- _Rendered images with source text_
----------

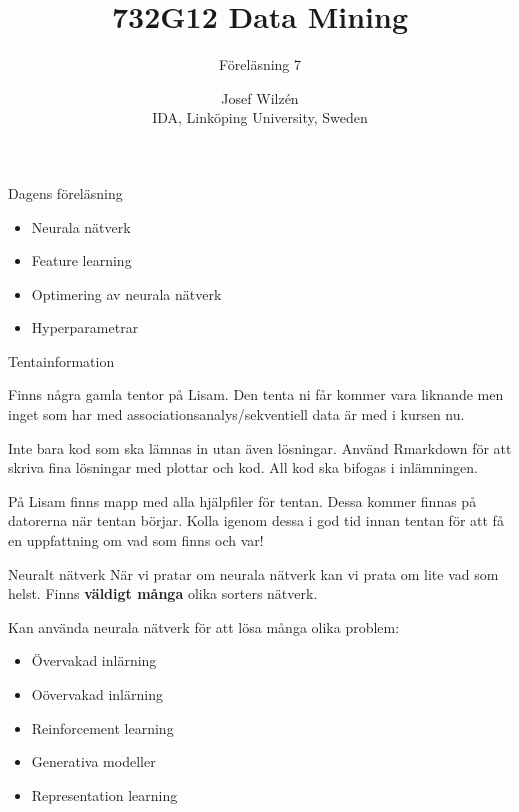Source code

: \documentclass[10pt,english]{beamer}
\title{732G12 Data Mining}
\subtitle{Föreläsning 7}
\date{}
\author{Josef Wilzén \\ IDA, Linköping University, Sweden}
\begin{document}
\maketitle

\begin{frame}{Dagens föreläsning}

    \begin{itemize}
        \item Neurala nätverk
        \item Feature learning
        \item Optimering av neurala nätverk
        \item Hyperparametrar
    \end{itemize}
    
\end{frame}

\begin{frame}{Tentainformation}
    
    Finns några gamla tentor på Lisam. Den tenta ni får kommer vara liknande men inget som har med associationsanalys/sekventiell data är med i kursen nu.

    Inte bara kod som ska lämnas in utan även lösningar. Använd Rmarkdown för att skriva fina lösningar med plottar och kod. All kod ska bifogas i inlämningen.

    På Lisam finns mapp med alla hjälpfiler för tentan. Dessa kommer finnas på datorerna när tentan börjar. Kolla igenom dessa i god tid innan tentan för att få en uppfattning om vad som finns och var!

\end{frame}

\begin{frame}{Neuralt nätverk}
    När vi pratar om neurala nätverk kan vi prata om lite vad som helst. Finns \textbf{väldigt många} olika sorters nätverk.

    Kan använda neurala nätverk för att lösa många olika problem:
    \begin{itemize}
        \item Övervakad inlärning
        \item Oövervakad inlärning
        \item Reinforcement learning
        \item Generativa modeller
        \item Representation learning
    \end{itemize}

\end{frame}
\end{document}
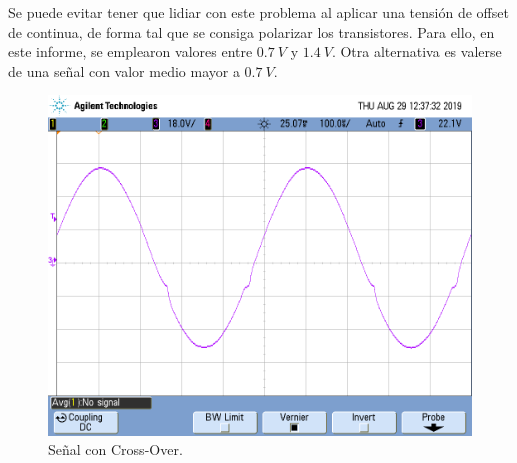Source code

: Se puede evitar tener que lidiar con este problema al aplicar una tensión de offset de continua, de forma tal que se consiga polarizar los transistores. Para ello, en este informe, se emplearon valores entre $0.7 \ V$ y $1.4 \ V$. Otra alternativa es valerse de una señal con valor medio mayor a $0.7 \ V$. 
\begin{figure}[H]	
	\centering
	\includegraphics[width=\textwidth]{Ejercicio1/Imagenes/CrossOver.png}
	\caption{Señal con Cross-Over.}
	\label{fig:co}
\end{figure} 

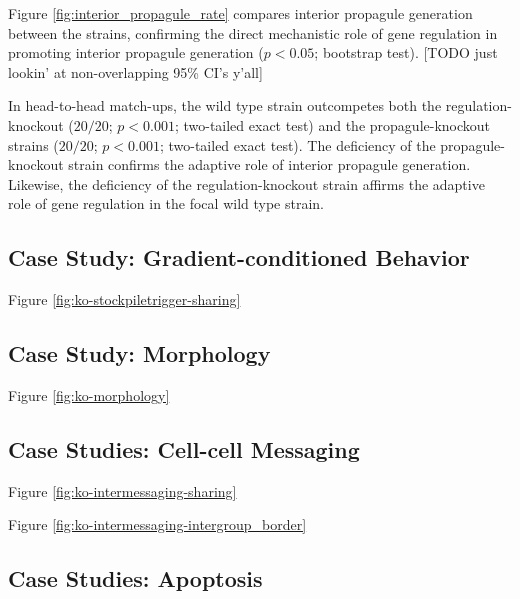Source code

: Figure \ref{fig:interior_propagule_rate} compares interior propagule generation between the strains, confirming the direct mechanistic role of gene regulation in promoting interior propagule generation ($p < 0.05$; bootstrap test).
[TODO just lookin' at non-overlapping 95\% CI's y'all]

In head-to-head match-ups, the wild type strain outcompetes both the regulation-knockout ($20/20$; $p < 0.001$; two-tailed exact test) and the propagule-knockout strains
($20/20$; $p < 0.001$; two-tailed exact test).
The deficiency of the propagule-knockout strain confirms the adaptive role of interior propagule generation.
Likewise, the deficiency of the regulation-knockout strain affirms the adaptive role of gene regulation in the focal wild type strain.

\subsection{Case Study: Gradient-conditioned Behavior} \label{sec:gradient-conditioned-behavior}



Figure \ref{fig:ko-stockpiletrigger-sharing}

\subsection{Case Study: Morphology} \label{sec:morphology}



Figure \ref{fig:ko-morphology}

\subsection{Case Studies: Cell-cell Messaging} \label{sec:cell-cell-messaging}





Figure \ref{fig:ko-intermessaging-sharing}

Figure \ref{fig:ko-intermessaging-intergroup_border}

\subsection{Case Studies: Apoptosis} \label{sec:apoptosis}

----------

- _TASK DETAILS_
Pictures aside, restate the entries word for word.

- _RESPONSE TO THE EXERCISE_
Source code

: \documentclass[10pt,english]{beamer}
\title{732G12 Data Mining}
\subtitle{Föreläsning 7}
\date{}
\author{Josef Wilzén \\ IDA, Linköping University, Sweden}
\begin{document}
\maketitle

\begin{frame}{Dagens föreläsning}

    \begin{itemize}
        \item Neurala nätverk
        \item Feature learning
        \item Optimering av neurala nätverk
        \item Hyperparametrar
    \end{itemize}
    
\end{frame}

\begin{frame}{Tentainformation}
    
    Finns några gamla tentor på Lisam. Den tenta ni får kommer vara liknande men inget som har med associationsanalys/sekventiell data är med i kursen nu.

    Inte bara kod som ska lämnas in utan även lösningar. Använd Rmarkdown för att skriva fina lösningar med plottar och kod. All kod ska bifogas i inlämningen.

    På Lisam finns mapp med alla hjälpfiler för tentan. Dessa kommer finnas på datorerna när tentan börjar. Kolla igenom dessa i god tid innan tentan för att få en uppfattning om vad som finns och var!

\end{frame}

\begin{frame}{Neuralt nätverk}
    När vi pratar om neurala nätverk kan vi prata om lite vad som helst. Finns \textbf{väldigt många} olika sorters nätverk.

    Kan använda neurala nätverk för att lösa många olika problem:
    \begin{itemize}
        \item Övervakad inlärning
        \item Oövervakad inlärning
        \item Reinforcement learning
        \item Generativa modeller
        \item Representation learning
    \end{itemize}

\end{frame}
\end{document}
Source code

: Se puede evitar tener que lidiar con este problema al aplicar una tensión de offset de continua, de forma tal que se consiga polarizar los transistores. Para ello, en este informe, se emplearon valores entre $0.7 \ V$ y $1.4 \ V$. Otra alternativa es valerse de una señal con valor medio mayor a $0.7 \ V$. 
\begin{figure}[H]	
	\centering
	\includegraphics[width=\textwidth]{Ejercicio1/Imagenes/CrossOver.png}
	\caption{Señal con Cross-Over.}
	\label{fig:co}
\end{figure} 

Source code

: Figure \ref{fig:interior_propagule_rate} compares interior propagule generation between the strains, confirming the direct mechanistic role of gene regulation in promoting interior propagule generation ($p < 0.05$; bootstrap test).
[TODO just lookin' at non-overlapping 95\% CI's y'all]

In head-to-head match-ups, the wild type strain outcompetes both the regulation-knockout ($20/20$; $p < 0.001$; two-tailed exact test) and the propagule-knockout strains
($20/20$; $p < 0.001$; two-tailed exact test).
The deficiency of the propagule-knockout strain confirms the adaptive role of interior propagule generation.
Likewise, the deficiency of the regulation-knockout strain affirms the adaptive role of gene regulation in the focal wild type strain.

\subsection{Case Study: Gradient-conditioned Behavior} \label{sec:gradient-conditioned-behavior}



Figure \ref{fig:ko-stockpiletrigger-sharing}

\subsection{Case Study: Morphology} \label{sec:morphology}



Figure \ref{fig:ko-morphology}

\subsection{Case Studies: Cell-cell Messaging} \label{sec:cell-cell-messaging}





Figure \ref{fig:ko-intermessaging-sharing}

Figure \ref{fig:ko-intermessaging-intergroup_border}

\subsection{Case Studies: Apoptosis} \label{sec:apoptosis}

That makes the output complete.